Exercise description: Pictures appear among the records below and must be omitted. Repeat exactly the lines from the line with "Follows the list" to the line with "as they simply occur.", both included.

Top of Records for the exercise

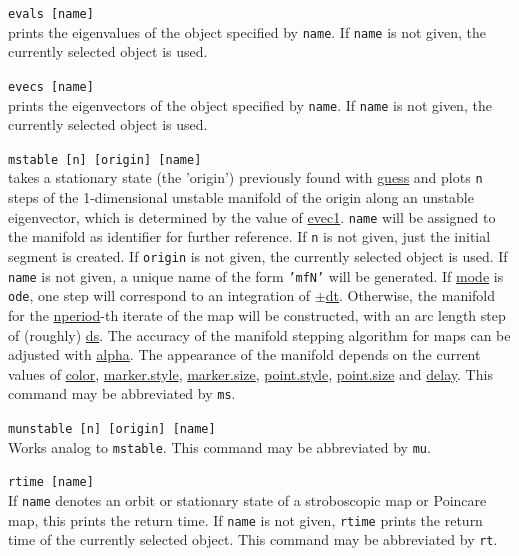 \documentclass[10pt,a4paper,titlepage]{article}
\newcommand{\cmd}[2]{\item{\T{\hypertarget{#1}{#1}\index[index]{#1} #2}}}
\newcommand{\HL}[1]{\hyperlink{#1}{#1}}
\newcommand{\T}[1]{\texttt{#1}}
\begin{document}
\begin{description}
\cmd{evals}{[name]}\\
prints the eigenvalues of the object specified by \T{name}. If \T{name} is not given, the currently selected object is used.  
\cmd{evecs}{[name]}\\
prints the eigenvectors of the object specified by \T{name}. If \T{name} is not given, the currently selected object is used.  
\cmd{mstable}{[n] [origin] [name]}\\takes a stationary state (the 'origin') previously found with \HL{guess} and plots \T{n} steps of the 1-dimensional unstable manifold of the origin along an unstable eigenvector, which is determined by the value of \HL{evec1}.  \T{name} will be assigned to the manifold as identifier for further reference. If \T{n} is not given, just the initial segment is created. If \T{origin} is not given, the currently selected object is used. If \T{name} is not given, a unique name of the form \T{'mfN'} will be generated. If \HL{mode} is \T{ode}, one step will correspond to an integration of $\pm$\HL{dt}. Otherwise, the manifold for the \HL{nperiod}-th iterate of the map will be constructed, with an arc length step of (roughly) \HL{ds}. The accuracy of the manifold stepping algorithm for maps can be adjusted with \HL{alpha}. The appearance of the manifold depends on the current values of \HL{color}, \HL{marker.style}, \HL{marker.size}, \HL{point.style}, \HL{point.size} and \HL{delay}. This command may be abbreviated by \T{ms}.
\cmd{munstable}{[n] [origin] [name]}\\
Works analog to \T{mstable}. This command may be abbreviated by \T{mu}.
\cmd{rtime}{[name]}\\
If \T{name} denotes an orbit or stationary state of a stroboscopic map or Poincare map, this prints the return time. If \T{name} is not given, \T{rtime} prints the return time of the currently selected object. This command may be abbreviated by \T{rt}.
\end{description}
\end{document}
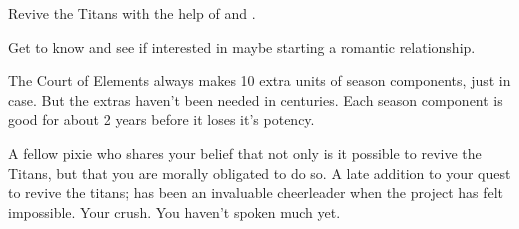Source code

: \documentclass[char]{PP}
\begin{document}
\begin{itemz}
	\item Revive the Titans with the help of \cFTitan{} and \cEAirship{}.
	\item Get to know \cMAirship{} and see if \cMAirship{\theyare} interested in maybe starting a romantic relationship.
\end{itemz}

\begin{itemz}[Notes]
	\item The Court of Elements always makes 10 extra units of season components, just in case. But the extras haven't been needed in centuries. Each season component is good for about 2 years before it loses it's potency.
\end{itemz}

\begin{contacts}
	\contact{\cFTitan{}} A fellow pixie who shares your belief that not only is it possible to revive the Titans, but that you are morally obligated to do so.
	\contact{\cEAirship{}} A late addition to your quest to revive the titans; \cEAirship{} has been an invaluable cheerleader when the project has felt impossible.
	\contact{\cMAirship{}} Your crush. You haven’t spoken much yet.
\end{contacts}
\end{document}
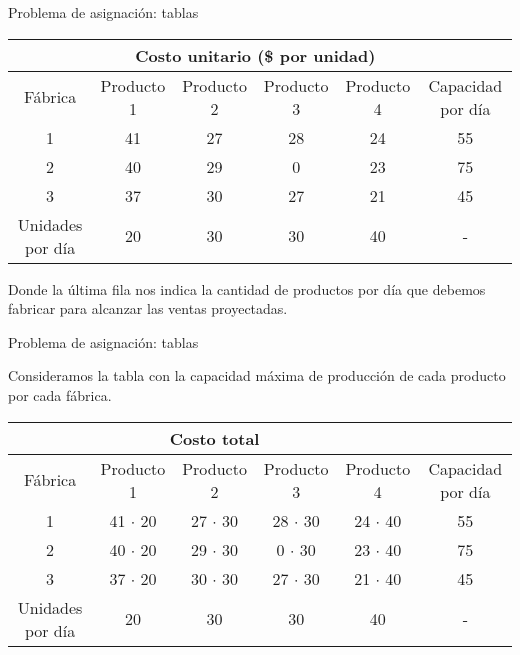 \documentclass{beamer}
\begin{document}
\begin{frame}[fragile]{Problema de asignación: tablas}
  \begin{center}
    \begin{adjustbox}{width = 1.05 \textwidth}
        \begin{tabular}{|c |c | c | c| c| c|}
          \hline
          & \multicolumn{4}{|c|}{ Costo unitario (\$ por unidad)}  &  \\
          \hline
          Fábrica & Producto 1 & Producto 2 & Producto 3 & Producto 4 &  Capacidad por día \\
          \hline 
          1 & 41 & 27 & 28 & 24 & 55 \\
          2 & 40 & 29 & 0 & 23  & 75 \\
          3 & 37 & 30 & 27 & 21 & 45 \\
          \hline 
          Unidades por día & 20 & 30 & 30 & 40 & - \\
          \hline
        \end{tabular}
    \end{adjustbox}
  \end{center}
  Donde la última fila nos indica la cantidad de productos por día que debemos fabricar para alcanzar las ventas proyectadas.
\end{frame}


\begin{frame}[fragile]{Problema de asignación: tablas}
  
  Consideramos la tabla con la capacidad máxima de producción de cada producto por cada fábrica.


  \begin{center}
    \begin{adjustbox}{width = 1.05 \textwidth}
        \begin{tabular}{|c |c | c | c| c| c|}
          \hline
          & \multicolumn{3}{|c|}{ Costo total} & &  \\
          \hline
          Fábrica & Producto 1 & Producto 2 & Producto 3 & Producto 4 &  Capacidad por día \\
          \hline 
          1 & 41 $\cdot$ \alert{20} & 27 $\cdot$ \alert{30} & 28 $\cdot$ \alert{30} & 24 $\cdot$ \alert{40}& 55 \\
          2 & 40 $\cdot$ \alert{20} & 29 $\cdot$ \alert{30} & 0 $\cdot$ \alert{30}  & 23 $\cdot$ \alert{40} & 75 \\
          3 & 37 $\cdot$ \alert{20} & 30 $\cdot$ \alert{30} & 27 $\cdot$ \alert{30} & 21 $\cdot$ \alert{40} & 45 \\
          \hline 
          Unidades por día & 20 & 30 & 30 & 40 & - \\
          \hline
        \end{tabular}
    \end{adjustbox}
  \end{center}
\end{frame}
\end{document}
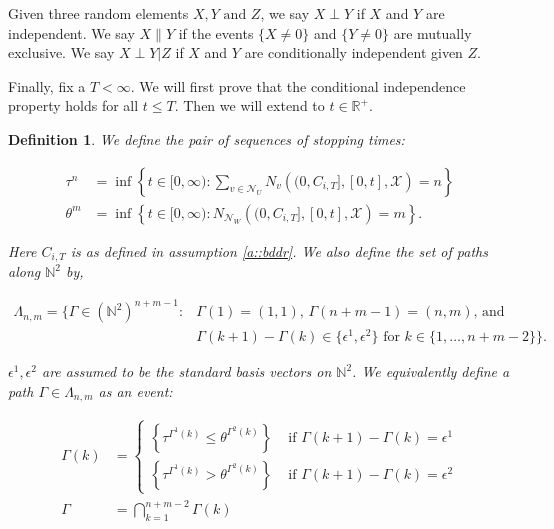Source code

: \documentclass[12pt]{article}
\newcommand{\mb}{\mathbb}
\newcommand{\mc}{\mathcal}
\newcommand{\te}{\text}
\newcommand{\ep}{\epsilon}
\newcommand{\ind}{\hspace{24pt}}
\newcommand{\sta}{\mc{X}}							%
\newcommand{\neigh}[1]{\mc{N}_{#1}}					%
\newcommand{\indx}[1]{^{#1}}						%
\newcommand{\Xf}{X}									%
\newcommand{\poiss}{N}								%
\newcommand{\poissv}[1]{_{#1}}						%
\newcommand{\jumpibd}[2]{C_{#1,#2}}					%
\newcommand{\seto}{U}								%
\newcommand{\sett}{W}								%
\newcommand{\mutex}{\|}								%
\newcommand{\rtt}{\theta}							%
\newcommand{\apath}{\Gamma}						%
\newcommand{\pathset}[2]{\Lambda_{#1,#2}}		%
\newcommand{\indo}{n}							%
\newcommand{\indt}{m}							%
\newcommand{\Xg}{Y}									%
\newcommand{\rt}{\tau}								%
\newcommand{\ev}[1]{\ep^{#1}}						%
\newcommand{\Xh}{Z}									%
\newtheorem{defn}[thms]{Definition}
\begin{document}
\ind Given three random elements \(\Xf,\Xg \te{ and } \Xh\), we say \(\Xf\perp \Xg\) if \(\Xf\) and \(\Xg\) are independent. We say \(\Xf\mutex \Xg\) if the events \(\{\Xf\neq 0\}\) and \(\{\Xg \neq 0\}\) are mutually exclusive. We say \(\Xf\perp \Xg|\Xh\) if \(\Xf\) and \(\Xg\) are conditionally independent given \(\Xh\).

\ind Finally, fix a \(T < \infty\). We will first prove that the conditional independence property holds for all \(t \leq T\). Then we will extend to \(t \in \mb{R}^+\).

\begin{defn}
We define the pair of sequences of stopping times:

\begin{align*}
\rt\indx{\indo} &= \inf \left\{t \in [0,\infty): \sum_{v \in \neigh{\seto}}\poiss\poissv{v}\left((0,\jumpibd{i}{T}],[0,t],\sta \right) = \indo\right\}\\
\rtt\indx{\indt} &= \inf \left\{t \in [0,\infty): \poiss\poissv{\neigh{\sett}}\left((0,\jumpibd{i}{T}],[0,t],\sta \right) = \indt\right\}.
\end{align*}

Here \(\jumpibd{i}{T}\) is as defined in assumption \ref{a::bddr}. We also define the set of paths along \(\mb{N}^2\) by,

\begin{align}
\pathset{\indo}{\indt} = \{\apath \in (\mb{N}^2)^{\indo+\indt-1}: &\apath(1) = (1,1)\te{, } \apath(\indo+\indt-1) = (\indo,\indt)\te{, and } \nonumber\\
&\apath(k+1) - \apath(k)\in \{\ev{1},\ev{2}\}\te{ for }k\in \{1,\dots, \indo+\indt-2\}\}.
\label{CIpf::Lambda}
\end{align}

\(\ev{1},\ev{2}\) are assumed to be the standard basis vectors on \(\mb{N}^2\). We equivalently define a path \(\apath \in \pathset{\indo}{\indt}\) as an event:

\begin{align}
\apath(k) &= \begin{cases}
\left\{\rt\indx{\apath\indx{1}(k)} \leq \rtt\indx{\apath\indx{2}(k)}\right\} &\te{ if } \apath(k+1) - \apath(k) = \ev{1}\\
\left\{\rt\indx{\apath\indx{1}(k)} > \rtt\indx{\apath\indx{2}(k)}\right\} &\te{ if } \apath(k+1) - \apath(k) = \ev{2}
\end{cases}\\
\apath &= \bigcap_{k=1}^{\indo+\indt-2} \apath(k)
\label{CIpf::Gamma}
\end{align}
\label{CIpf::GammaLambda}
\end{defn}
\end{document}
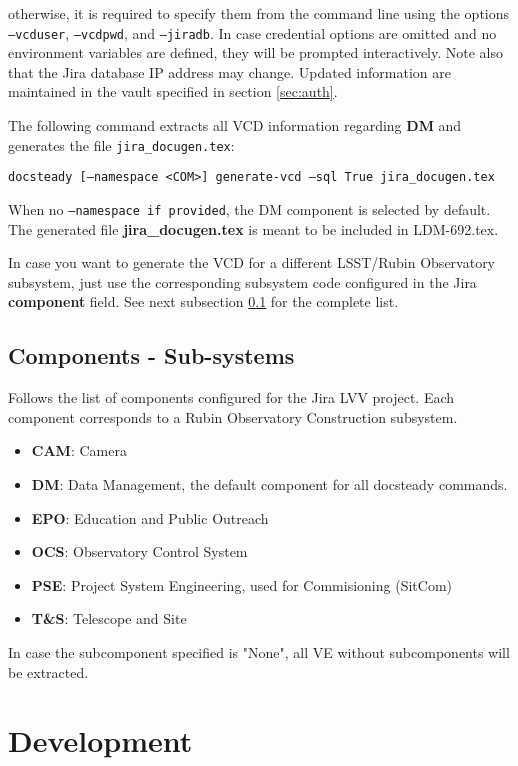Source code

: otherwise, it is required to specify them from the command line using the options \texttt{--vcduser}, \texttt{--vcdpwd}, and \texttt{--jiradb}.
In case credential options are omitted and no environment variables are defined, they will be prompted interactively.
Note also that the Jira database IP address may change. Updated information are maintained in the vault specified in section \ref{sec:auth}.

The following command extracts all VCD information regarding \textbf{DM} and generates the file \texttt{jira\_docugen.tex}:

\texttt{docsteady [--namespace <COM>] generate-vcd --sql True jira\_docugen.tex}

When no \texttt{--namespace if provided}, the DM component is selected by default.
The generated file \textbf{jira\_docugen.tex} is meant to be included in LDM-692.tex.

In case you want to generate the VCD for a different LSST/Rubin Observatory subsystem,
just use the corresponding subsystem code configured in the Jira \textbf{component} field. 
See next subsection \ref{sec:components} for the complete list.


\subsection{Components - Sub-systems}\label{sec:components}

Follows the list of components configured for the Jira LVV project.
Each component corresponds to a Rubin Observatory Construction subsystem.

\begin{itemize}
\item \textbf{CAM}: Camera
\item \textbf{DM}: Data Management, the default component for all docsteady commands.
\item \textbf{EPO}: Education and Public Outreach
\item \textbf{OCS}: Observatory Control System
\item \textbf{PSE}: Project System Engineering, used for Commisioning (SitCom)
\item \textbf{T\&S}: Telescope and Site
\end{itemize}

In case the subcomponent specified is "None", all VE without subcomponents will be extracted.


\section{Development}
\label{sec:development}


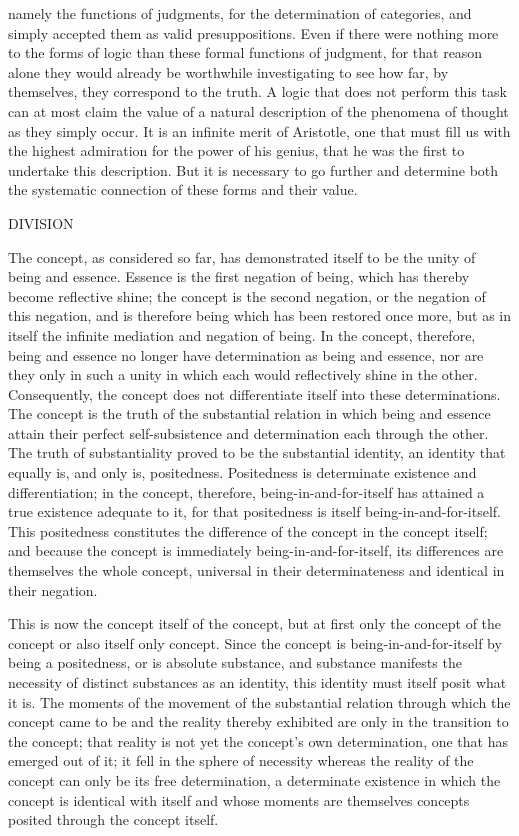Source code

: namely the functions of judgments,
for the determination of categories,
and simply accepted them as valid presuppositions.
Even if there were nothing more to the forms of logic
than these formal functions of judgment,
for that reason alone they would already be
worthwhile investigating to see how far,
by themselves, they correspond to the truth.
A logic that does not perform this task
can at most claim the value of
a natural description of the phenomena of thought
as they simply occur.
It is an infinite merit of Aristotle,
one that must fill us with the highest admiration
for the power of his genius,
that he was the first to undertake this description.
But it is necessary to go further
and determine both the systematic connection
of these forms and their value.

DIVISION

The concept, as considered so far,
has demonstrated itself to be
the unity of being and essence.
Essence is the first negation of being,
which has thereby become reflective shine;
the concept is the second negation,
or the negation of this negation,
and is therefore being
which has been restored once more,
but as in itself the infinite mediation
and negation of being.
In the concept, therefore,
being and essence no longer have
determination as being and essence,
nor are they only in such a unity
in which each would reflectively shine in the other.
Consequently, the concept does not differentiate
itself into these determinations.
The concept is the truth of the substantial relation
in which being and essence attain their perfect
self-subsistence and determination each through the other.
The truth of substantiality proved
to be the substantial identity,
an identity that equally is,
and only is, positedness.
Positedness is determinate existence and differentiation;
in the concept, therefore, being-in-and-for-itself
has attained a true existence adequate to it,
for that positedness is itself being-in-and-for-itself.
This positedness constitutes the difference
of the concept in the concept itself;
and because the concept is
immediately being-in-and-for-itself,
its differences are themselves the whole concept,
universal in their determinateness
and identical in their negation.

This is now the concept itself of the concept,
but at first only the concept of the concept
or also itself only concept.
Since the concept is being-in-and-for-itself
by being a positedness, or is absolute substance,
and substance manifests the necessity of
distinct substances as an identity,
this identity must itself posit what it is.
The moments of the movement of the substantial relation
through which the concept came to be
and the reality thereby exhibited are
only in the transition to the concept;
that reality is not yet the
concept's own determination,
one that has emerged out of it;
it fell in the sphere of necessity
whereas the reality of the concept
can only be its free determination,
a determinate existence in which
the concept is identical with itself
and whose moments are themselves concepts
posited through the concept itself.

Bottom of Records for the exercise

Answer:
Follows the list of components configured for the Jira LVV project.
Each component corresponds to a Rubin Observatory Construction subsystem.

\begin{itemize}
\item \textbf{CAM}: Camera
\item \textbf{DM}: Data Management, the default component for all docsteady commands.
\item \textbf{EPO}: Education and Public Outreach
\item \textbf{OCS}: Observatory Control System
\item \textbf{PSE}: Project System Engineering, used for Commisioning (SitCom)
\item \textbf{T\&S}: Telescope and Site
\end{itemize}

In case the subcomponent specified is "None", all VE without subcomponents will be extracted.


\section{Development}
\label{sec:development}


Source code

: namely the functions of judgments,
for the determination of categories,
and simply accepted them as valid presuppositions.
Even if there were nothing more to the forms of logic
than these formal functions of judgment,
for that reason alone they would already be
worthwhile investigating to see how far,
by themselves, they correspond to the truth.
A logic that does not perform this task
can at most claim the value of
a natural description of the phenomena of thought
as they simply occur.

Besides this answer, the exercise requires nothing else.